§ Mr. Skinnerasked the Secretary of State for Industry whether he will make a statement about the National Enterprise Board's report on British Leyland's 1979 corporate plan.
§ Mr. VarleyI am today placing in the Library of the House a copy of a report from the National Enterprise Board on British Leyland's performance in 1978 and on the company's corporate plan for the years 1979–83. Copies are also available in the Vote Office.
The NEB has concluded that support for the company through 1979 would be justified as enabling the new BL board to continue with the recovery exercise which it set in hand last year. It has therefore recommended that the Government should support BL's corporate plan and approve the injection of 150 million of equity funds by the NEB to assist in meeting the company's financial requirements in 1979. This is significantly less than the £300 million which, at the time of the 1978 corporate plan, BL and the NEB envisaged as being needed during 1979.

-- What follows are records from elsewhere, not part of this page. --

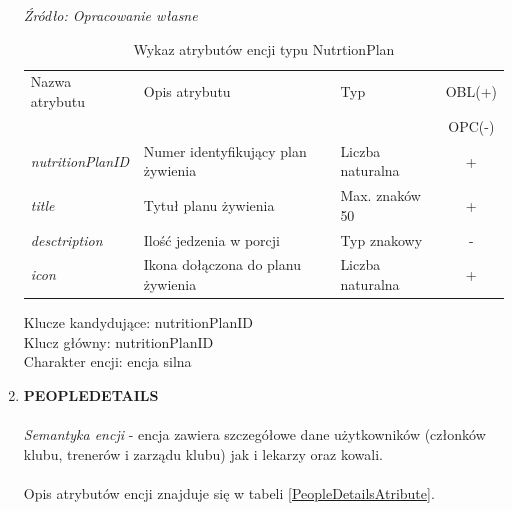 \documentclass[12pt,twoside]{report}
\begin{document}
\begin{enumerate}[start=10,label={\bfseries ENC$\backslash$\arabic*}]
\begin{table}[H]
	\caption{Wykaz atrybutów encji typu NutrtionPlan }
	\textit{Źródło: Opracowanie własne}
	\label{NutritionPlanAtribute}
	\centering
	\begin{tabular}{|l|l|l|c|}
		\hline
		Nazwa atrybutu & Opis atrybutu & Typ & OBL(+) \\
		& & &  OPC(-) \\
		\hline
		\textit{nutritionPlanID} & Numer identyfikujący plan żywienia & Liczba naturalna & + \\
		\hline
		\textit{title} &  Tytuł planu żywienia & Max. znaków 50 & + \\
		\hline
		\textit{desctription} &  Ilość jedzenia w porcji & Typ znakowy & - \\
		\hline
		\textit{icon} &  Ikona dołączona do planu żywienia & Liczba naturalna & + \\
		\hline
	\end{tabular}
\end{table}
Klucze kandydujące: nutritionPlanID \\
Klucz główny: nutritionPlanID \\
Charakter encji: encja silna \\
	\item \textbf{PEOPLEDETAILS}\\ \\
	\textit{Semantyka encji} - encja zawiera szczegółowe dane użytkowników (członków klubu, trenerów i zarządu klubu) jak i lekarzy oraz kowali.
			\\ \\
	Opis atrybutów encji znajduje się w tabeli \ref{PeopleDetailsAtribute}.
	

\end{enumerate}
\end{document}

The Government have accepted the NEB's recommendations, and I have authorised the necessary commitment of public funds by the NEB. British Leyland's plans continue to be based on the overall public funding limit of £1,000 million recommended in the Ryder report, and the Government remain committed in principle to provide the remainder if required in 1980 and 1981, provided that the company's performance and future prospects, which are reviewed annually on the basis of its corporate plans, continue to justify this.
In view of the difficulty of making any precise forecasts of BL's longer-term profitability until the prospects in such vital areas as the improvement of productivity are clearer, the Government have agreed with the NEB that the NEB's existing financial duty to secure a return of 10 per cent. on its investment in BL by 1981 should remain unchanged and that the determination of a financial duty for later years should be considered when the NEB reports on BL's 1980 corporate plan.
479WThe commitment of the NEB funds to BL in 1979 is dependent on the increase in its financial limit provided for in the Industry Bill, which is due to be read a third time today in another place. On the assumption that the Bill becomes law, it is the Government's intention that NEB funds will become the sole source for the tranches of assistance envisaged in the Ryder report and that the use of section 8 of the Industry Act 1972 to provide part of these funds will cease.
While the Government would wish Parliament to have an opportunity for a debate on the NEB's report on BL in due course, we consider that it would be imprudent to risk delay in meeting BL's financial requirements by asking the NEB to withhold its commitment to the 1979 funding until such a debate has taken place.